Instructions to follow: In the records below, find the line containing "### 3-1. 트랜잭션 관리". Restate it and all the lines after it exactly, and omit the rest.

Source data:
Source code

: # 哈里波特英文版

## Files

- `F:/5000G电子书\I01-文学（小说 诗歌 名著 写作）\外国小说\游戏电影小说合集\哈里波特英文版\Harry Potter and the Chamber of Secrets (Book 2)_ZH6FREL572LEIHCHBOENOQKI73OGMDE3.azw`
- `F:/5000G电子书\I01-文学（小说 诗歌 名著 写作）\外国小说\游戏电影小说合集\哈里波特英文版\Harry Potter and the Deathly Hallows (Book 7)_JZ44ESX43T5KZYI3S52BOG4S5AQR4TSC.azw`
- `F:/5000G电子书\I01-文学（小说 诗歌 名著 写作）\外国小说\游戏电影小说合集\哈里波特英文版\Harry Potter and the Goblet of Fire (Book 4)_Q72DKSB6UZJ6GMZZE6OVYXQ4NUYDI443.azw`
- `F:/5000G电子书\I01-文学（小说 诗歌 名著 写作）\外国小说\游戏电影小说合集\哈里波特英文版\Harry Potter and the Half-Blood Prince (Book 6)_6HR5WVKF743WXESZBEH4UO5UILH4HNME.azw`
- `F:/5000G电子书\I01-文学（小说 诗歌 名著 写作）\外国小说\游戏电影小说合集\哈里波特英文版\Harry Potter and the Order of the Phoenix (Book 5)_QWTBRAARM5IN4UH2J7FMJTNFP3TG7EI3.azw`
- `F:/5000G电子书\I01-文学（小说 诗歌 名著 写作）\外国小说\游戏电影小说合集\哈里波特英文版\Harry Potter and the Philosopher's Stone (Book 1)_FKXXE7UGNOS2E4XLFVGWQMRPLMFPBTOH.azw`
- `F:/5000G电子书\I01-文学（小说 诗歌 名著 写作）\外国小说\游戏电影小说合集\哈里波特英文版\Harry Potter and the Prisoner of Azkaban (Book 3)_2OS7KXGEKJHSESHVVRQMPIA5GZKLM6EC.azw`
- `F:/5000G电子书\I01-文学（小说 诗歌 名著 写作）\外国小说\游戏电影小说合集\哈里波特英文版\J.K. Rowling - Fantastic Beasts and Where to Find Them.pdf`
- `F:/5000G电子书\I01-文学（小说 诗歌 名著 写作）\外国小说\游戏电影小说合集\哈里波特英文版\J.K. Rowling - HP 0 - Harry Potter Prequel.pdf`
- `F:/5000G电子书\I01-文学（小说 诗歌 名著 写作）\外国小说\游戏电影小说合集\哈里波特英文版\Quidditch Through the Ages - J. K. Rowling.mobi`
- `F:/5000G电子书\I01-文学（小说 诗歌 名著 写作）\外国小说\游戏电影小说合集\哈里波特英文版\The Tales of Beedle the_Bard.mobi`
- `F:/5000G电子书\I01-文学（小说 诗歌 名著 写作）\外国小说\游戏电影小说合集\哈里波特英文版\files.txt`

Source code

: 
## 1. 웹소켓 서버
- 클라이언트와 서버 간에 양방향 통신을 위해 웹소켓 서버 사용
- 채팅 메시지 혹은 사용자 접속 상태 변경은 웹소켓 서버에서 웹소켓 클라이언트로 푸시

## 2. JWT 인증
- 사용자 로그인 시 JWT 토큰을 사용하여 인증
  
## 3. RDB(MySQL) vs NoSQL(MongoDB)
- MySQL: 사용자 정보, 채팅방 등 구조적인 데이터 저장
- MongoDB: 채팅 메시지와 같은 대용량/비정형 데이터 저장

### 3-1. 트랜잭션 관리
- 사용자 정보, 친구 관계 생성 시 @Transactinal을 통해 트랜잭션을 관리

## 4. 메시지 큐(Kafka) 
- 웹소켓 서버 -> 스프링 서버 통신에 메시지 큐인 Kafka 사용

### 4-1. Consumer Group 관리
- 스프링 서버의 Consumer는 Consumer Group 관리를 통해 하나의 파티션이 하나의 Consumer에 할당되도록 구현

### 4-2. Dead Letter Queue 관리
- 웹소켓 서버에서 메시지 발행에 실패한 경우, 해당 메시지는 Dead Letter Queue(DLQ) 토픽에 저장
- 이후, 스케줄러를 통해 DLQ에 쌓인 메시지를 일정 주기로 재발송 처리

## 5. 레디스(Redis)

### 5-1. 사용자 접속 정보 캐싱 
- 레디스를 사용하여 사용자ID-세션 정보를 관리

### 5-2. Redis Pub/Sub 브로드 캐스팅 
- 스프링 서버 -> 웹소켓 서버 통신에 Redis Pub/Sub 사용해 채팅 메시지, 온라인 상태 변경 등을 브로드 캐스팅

Solution to the problem:
### 3-1. 트랜잭션 관리
- 사용자 정보, 친구 관계 생성 시 @Transactinal을 통해 트랜잭션을 관리

## 4. 메시지 큐(Kafka) 
- 웹소켓 서버 -> 스프링 서버 통신에 메시지 큐인 Kafka 사용

### 4-1. Consumer Group 관리
- 스프링 서버의 Consumer는 Consumer Group 관리를 통해 하나의 파티션이 하나의 Consumer에 할당되도록 구현

### 4-2. Dead Letter Queue 관리
- 웹소켓 서버에서 메시지 발행에 실패한 경우, 해당 메시지는 Dead Letter Queue(DLQ) 토픽에 저장
- 이후, 스케줄러를 통해 DLQ에 쌓인 메시지를 일정 주기로 재발송 처리

## 5. 레디스(Redis)

### 5-1. 사용자 접속 정보 캐싱 
- 레디스를 사용하여 사용자ID-세션 정보를 관리

### 5-2. Redis Pub/Sub 브로드 캐스팅 
- 스프링 서버 -> 웹소켓 서버 통신에 Redis Pub/Sub 사용해 채팅 메시지, 온라인 상태 변경 등을 브로드 캐스팅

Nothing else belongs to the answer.